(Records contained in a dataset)
'''

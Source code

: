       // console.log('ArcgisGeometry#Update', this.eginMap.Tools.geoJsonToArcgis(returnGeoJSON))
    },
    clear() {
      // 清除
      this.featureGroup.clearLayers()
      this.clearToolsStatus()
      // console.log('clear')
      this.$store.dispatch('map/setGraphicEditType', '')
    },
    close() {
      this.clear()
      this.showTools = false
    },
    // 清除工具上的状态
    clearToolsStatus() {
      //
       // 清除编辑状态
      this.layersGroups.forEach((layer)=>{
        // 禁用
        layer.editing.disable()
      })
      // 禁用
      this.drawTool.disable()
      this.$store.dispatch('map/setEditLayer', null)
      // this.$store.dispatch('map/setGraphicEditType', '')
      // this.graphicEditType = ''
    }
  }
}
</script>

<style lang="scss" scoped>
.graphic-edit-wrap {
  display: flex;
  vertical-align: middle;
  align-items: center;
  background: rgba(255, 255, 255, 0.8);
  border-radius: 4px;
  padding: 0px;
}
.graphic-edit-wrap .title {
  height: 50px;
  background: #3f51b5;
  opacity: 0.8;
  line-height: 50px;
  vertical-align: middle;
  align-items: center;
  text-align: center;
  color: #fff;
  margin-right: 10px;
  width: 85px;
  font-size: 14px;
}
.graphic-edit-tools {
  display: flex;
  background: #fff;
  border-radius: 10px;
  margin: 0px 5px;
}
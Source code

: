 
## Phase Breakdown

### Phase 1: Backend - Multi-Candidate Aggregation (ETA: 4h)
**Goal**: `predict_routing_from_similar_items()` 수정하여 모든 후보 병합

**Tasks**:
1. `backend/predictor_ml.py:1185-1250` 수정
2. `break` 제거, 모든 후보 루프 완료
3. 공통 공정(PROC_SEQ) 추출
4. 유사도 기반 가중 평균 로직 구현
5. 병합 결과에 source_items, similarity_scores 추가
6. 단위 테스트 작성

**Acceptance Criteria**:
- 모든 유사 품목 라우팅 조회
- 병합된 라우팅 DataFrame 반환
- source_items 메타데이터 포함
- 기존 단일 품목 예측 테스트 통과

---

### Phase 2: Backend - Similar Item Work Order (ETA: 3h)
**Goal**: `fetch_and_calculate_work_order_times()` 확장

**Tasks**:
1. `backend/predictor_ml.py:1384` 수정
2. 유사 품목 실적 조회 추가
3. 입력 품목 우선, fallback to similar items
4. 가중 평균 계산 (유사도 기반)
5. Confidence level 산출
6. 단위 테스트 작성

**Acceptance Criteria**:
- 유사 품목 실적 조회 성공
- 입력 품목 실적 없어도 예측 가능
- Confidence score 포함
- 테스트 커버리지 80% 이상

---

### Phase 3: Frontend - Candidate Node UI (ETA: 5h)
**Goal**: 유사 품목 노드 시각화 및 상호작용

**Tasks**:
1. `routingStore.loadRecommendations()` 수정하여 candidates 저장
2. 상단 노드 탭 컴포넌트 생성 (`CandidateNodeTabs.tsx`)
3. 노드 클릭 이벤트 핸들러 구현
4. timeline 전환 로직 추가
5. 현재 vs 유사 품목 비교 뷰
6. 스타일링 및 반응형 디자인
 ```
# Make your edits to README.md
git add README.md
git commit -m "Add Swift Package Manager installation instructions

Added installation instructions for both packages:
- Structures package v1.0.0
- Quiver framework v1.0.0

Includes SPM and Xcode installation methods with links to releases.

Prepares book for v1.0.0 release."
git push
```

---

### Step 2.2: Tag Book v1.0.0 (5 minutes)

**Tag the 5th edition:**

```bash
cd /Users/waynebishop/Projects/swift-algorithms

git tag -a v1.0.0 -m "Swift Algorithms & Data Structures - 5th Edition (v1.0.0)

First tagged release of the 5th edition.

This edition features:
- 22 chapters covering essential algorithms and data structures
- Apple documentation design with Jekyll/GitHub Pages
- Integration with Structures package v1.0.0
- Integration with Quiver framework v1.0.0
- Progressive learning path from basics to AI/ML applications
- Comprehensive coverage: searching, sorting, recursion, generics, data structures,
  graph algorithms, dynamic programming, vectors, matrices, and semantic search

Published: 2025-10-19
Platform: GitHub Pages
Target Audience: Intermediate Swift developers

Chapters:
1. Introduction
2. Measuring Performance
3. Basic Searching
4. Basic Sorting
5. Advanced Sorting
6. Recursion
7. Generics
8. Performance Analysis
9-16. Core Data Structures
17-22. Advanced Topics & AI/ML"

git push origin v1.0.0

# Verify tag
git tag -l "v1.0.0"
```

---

'''

-- WORK INSTRUCTIONS --
Take the stretch of lines above from the one containing "### Phase 1: Backend" through the one containing "4. 가중 평균 계산 (유사도 기반)" and repeat it exactly, adding no other line.

-- SOLUTION TO THE EXERCISE --
### Phase 1: Backend - Multi-Candidate Aggregation (ETA: 4h)
**Goal**: `predict_routing_from_similar_items()` 수정하여 모든 후보 병합

**Tasks**:
1. `backend/predictor_ml.py:1185-1250` 수정
2. `break` 제거, 모든 후보 루프 완료
3. 공통 공정(PROC_SEQ) 추출
4. 유사도 기반 가중 평균 로직 구현
5. 병합 결과에 source_items, similarity_scores 추가
6. 단위 테스트 작성

**Acceptance Criteria**:
- 모든 유사 품목 라우팅 조회
- 병합된 라우팅 DataFrame 반환
- source_items 메타데이터 포함
- 기존 단일 품목 예측 테스트 통과

---

### Phase 2: Backend - Similar Item Work Order (ETA: 3h)
**Goal**: `fetch_and_calculate_work_order_times()` 확장

**Tasks**:
1. `backend/predictor_ml.py:1384` 수정
2. 유사 품목 실적 조회 추가
3. 입력 품목 우선, fallback to similar items
4. 가중 평균 계산 (유사도 기반)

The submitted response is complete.